The coal mines closed; the community carried on. That’s true of Nanaimo and it’s also true of Extension.
The area just south of the city is being featured this winter and spring with an exhibit at the Nanaimo Museum called Extension, B.C.: Divided in Solidarity.
The exhibit is a personal one for museum curator Aimee Greenaway, who is from Extension and is a great-granddaughter of a coal miner. Greenaway gave a presentation about the exhibit at a heritage summit at the museum last month.
“Extension is probably best known for its coal mining history, but what I really wanted to go into with the exhibit is looking at the community, what life was like in the community and really extending that timeline,” she said.
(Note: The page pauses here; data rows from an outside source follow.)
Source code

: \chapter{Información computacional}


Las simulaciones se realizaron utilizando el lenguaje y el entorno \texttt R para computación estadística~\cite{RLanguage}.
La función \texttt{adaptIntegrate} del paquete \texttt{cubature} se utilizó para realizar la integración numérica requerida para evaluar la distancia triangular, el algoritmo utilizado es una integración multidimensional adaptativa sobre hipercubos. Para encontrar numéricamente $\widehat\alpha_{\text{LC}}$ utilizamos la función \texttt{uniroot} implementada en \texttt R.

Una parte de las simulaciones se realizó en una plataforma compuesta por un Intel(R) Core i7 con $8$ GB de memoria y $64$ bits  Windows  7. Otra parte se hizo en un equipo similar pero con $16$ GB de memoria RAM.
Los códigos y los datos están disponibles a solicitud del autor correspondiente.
The area was farmed for a long time before any coal mining happened there, she said. With the coal industry, though, the community grew, and according to a museum press release, Extension had a post office, school, churches, cultural halls, hotels, and even a Chinatown. Greenaway said there was a general store and a candy store, too, making the town “quite self-sufficient.”
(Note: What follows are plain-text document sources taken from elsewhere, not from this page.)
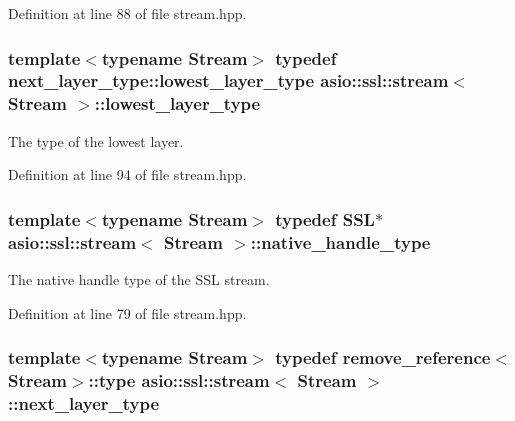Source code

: Definition at line 88 of file stream.\+hpp.

\hypertarget{classasio_1_1ssl_1_1stream_ae3642d059991c8d0285b888673c677ca}{}
\subsubsection[{lowest\+\_\+layer\+\_\+type}]{\setlength{\rightskip}{0pt plus 5cm}template$<$typename Stream$>$ typedef next\+\_\+layer\+\_\+type\+::lowest\+\_\+layer\+\_\+type {\bf asio\+::ssl\+::stream}$<$ Stream $>$\+::{\bf lowest\+\_\+layer\+\_\+type}}\label{classasio_1_1ssl_1_1stream_ae3642d059991c8d0285b888673c677ca}


The type of the lowest layer. 



Definition at line 94 of file stream.\+hpp.

\hypertarget{classasio_1_1ssl_1_1stream_ad10bd7f631ed0704388d4dd90b5f3342}{}
\subsubsection[{native\+\_\+handle\+\_\+type}]{\setlength{\rightskip}{0pt plus 5cm}template$<$typename Stream$>$ typedef S\+S\+L$\ast$ {\bf asio\+::ssl\+::stream}$<$ Stream $>$\+::{\bf native\+\_\+handle\+\_\+type}}\label{classasio_1_1ssl_1_1stream_ad10bd7f631ed0704388d4dd90b5f3342}


The native handle type of the S\+S\+L stream. 



Definition at line 79 of file stream.\+hpp.

\hypertarget{classasio_1_1ssl_1_1stream_ae0c066ed414d0d7898b9d2e7998ef98e}{}
\subsubsection[{next\+\_\+layer\+\_\+type}]{\setlength{\rightskip}{0pt plus 5cm}template$<$typename Stream$>$ typedef remove\+\_\+reference$<$Stream$>$\+::type {\bf asio\+::ssl\+::stream}$<$ Stream $>$\+::{\bf next\+\_\+layer\+\_\+type}}\label{classasio_1_1ssl_1_1stream_ae0c066ed414d0d7898b9d2e7998ef98e}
When setting out to curate the exhibit, Greenaway found very few artifacts at the museum and had to seek out other sources. The Nanaimo Community Archives, the Ladysmith Archives and the Royal B.C. Museum helped out, and the Art Gallery of Greater Victoria is loaning two works by painter E.J. Hughes. Hughes’s great uncles, who were from Extension, funded his art education in the 1930s, allowing the young artist to train under Group of Seven member A.Y. Jackson in Vancouver.
Asked about the exhibit’s name, the curator said there are a lot of layers to it. A coal strike on Vancouver Island between 1912-14 was one of Western Canada’s largest strikes and Extension was a hotspot, with rioters and militia, striking miners and strike-breakers. There were also racial tensions over the years. However, there were also times the community held together, such as helping one another through a 1909 mine explosion that killed 32 people. And when the mine closed in 1931, people stayed, even though it might not have made sense economically, Greenaway said, and their families are still there.
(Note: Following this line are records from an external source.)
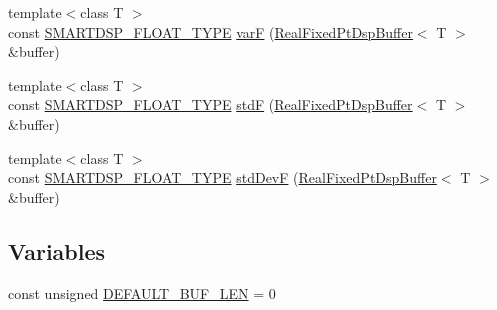 \begin{DoxyCompactItemize}
\item 
{\footnotesize template$<$class T $>$ }\\const \hyperlink{_dsp_buffer_8h_a9ed4123d332590f7a6161bc2061eac49}{S\+M\+A\+R\+T\+D\+S\+P\+\_\+\+F\+L\+O\+A\+T\+\_\+\+T\+Y\+P\+E} \hyperlink{namespace_smart_dsp_af71b8db390a811a3535d6bf865e134dc}{var\+F} (\hyperlink{class_smart_dsp_1_1_real_fixed_pt_dsp_buffer}{Real\+Fixed\+Pt\+Dsp\+Buffer}$<$ T $>$ \&buffer)
\item 
{\footnotesize template$<$class T $>$ }\\const \hyperlink{_dsp_buffer_8h_a9ed4123d332590f7a6161bc2061eac49}{S\+M\+A\+R\+T\+D\+S\+P\+\_\+\+F\+L\+O\+A\+T\+\_\+\+T\+Y\+P\+E} \hyperlink{namespace_smart_dsp_a4bdd6f9e8509972e801ac1514331fc09}{std\+F} (\hyperlink{class_smart_dsp_1_1_real_fixed_pt_dsp_buffer}{Real\+Fixed\+Pt\+Dsp\+Buffer}$<$ T $>$ \&buffer)
\item 
{\footnotesize template$<$class T $>$ }\\const \hyperlink{_dsp_buffer_8h_a9ed4123d332590f7a6161bc2061eac49}{S\+M\+A\+R\+T\+D\+S\+P\+\_\+\+F\+L\+O\+A\+T\+\_\+\+T\+Y\+P\+E} \hyperlink{namespace_smart_dsp_a2cf4496075542691de461e235ac4753d}{std\+Dev\+F} (\hyperlink{class_smart_dsp_1_1_real_fixed_pt_dsp_buffer}{Real\+Fixed\+Pt\+Dsp\+Buffer}$<$ T $>$ \&buffer)
\end{DoxyCompactItemize}
\subsection*{Variables}
\begin{DoxyCompactItemize}
\item 
const unsigned \hyperlink{namespace_smart_dsp_a7ec61bdaec9ae7f99e421e14e074e8d5}{D\+E\+F\+A\+U\+L\+T\+\_\+\+B\+U\+F\+\_\+\+L\+E\+N} = 0
\end{DoxyCompactItemize}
“What I really hope that you leave the exhibit with is a sense of the community in Extension, more so than the industries that shaped it,” she said.
Extension, B.C.: Divided in Solidarity will be featured at the Nanaimo Museum until May 4. The museum is open Monday to Saturday, 10 a.m.-5 p.m. Admission is $2 for adults, $1.75 for seniors and students and 75 cents for children 5-12.
Greenaway will give a presentation about the exhibit April 25, 1:30-2:15 p.m. Cost is $5 per person and pre-registration is required.